Integral to any job is the ability to communicate when things are going well and when they are going badly.
But communicating is hard.
Especially when it comes to determining who is responsible for communicating feedback.
When you don’t know, communication gaps occur, and this contributes to making workplaces toxic.
Who’s Responsible?
So, to avoid making workplaces toxic, who’s responsible?
Whose responsibility is it to:
- Speak up?
- Listen?
- Take concerns seriously?
- Initiate collaboration on solutions?
- Name who is responsible for what action?
- Name when actions will be implemented and completed?
If your answer was one of the following: your boss, C-suite, HR, your employee, the Wellness Manager, etc., you are wrong.
The correct answer?
We all share the responsibility of accountability.

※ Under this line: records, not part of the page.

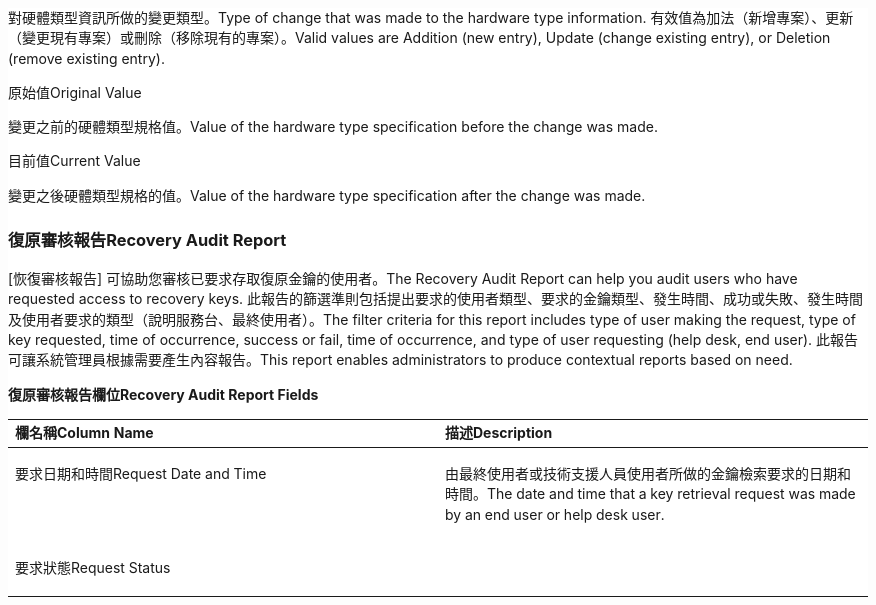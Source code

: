 <td align="left"><p><span data-ttu-id="83eed-256">對硬體類型資訊所做的變更類型。</span><span class="sxs-lookup"><span data-stu-id="83eed-256">Type of change that was made to the hardware type information.</span></span> <span data-ttu-id="83eed-257">有效值為加法（新增專案）、更新（變更現有專案）或刪除（移除現有的專案）。</span><span class="sxs-lookup"><span data-stu-id="83eed-257">Valid values are Addition (new entry), Update (change existing entry), or Deletion (remove existing entry).</span></span></p></td>
</tr>
<tr class="even">
<td align="left"><p><span data-ttu-id="83eed-258">原始值</span><span class="sxs-lookup"><span data-stu-id="83eed-258">Original Value</span></span></p></td>
<td align="left"><p><span data-ttu-id="83eed-259">變更之前的硬體類型規格值。</span><span class="sxs-lookup"><span data-stu-id="83eed-259">Value of the hardware type specification before the change was made.</span></span></p></td>
</tr>
<tr class="odd">
<td align="left"><p><span data-ttu-id="83eed-260">目前值</span><span class="sxs-lookup"><span data-stu-id="83eed-260">Current Value</span></span></p></td>
<td align="left"><p><span data-ttu-id="83eed-261">變更之後硬體類型規格的值。</span><span class="sxs-lookup"><span data-stu-id="83eed-261">Value of the hardware type specification after the change was made.</span></span></p></td>
</tr>
</tbody>
</table>

 

### <span data-ttu-id="83eed-262">復原審核報告</span><span class="sxs-lookup"><span data-stu-id="83eed-262">Recovery Audit Report</span></span>

<span data-ttu-id="83eed-263">[恢復審核報告] 可協助您審核已要求存取復原金鑰的使用者。</span><span class="sxs-lookup"><span data-stu-id="83eed-263">The Recovery Audit Report can help you audit users who have requested access to recovery keys.</span></span> <span data-ttu-id="83eed-264">此報告的篩選準則包括提出要求的使用者類型、要求的金鑰類型、發生時間、成功或失敗、發生時間及使用者要求的類型（說明服務台、最終使用者）。</span><span class="sxs-lookup"><span data-stu-id="83eed-264">The filter criteria for this report includes type of user making the request, type of key requested, time of occurrence, success or fail, time of occurrence, and type of user requesting (help desk, end user).</span></span> <span data-ttu-id="83eed-265">此報告可讓系統管理員根據需要產生內容報告。</span><span class="sxs-lookup"><span data-stu-id="83eed-265">This report enables administrators to produce contextual reports based on need.</span></span>

**<span data-ttu-id="83eed-266">復原審核報告欄位</span><span class="sxs-lookup"><span data-stu-id="83eed-266">Recovery Audit Report Fields</span></span>**

<table>
<colgroup>
<col width="50%" />
<col width="50%" />
</colgroup>
<thead>
<tr class="header">
<th align="left"><span data-ttu-id="83eed-267">欄名稱</span><span class="sxs-lookup"><span data-stu-id="83eed-267">Column Name</span></span></th>
<th align="left"><span data-ttu-id="83eed-268">描述</span><span class="sxs-lookup"><span data-stu-id="83eed-268">Description</span></span></th>
</tr>
</thead>
<tbody>
<tr class="odd">
<td align="left"><p><span data-ttu-id="83eed-269">要求日期和時間</span><span class="sxs-lookup"><span data-stu-id="83eed-269">Request Date and Time</span></span></p></td>
<td align="left"><p><span data-ttu-id="83eed-270">由最終使用者或技術支援人員使用者所做的金鑰檢索要求的日期和時間。</span><span class="sxs-lookup"><span data-stu-id="83eed-270">The date and time that a key retrieval request was made by an end user or help desk user.</span></span></p></td>
</tr>
<tr class="even">
<td align="left"><p><span data-ttu-id="83eed-271">要求狀態</span><span class="sxs-lookup"><span data-stu-id="83eed-271">Request Status</span></span></p></td>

Why Shared Accountability Is Not Possible
Fear
Employees are rightfully afraid to speak up.
There are far too many examples of people who have lost their jobs, houses, and families because they spoke up and were penalized for it.
Who wants to whistle-blow when you watch leaders, HR, managers and other employees judge you for pointing out how the organization harms their employees?
To demand accountability as an employee by taking on the responsibility to name what is wrong and offer solutions can lead to career setbacks, job loss, professional isolation, workplace harassment and more.
Some leaders resist speaking up out of fear of dealing with the consequences.
Dealing with them means making meaningful strategic and operational changes that offset profit creation in the short-term or add to costs.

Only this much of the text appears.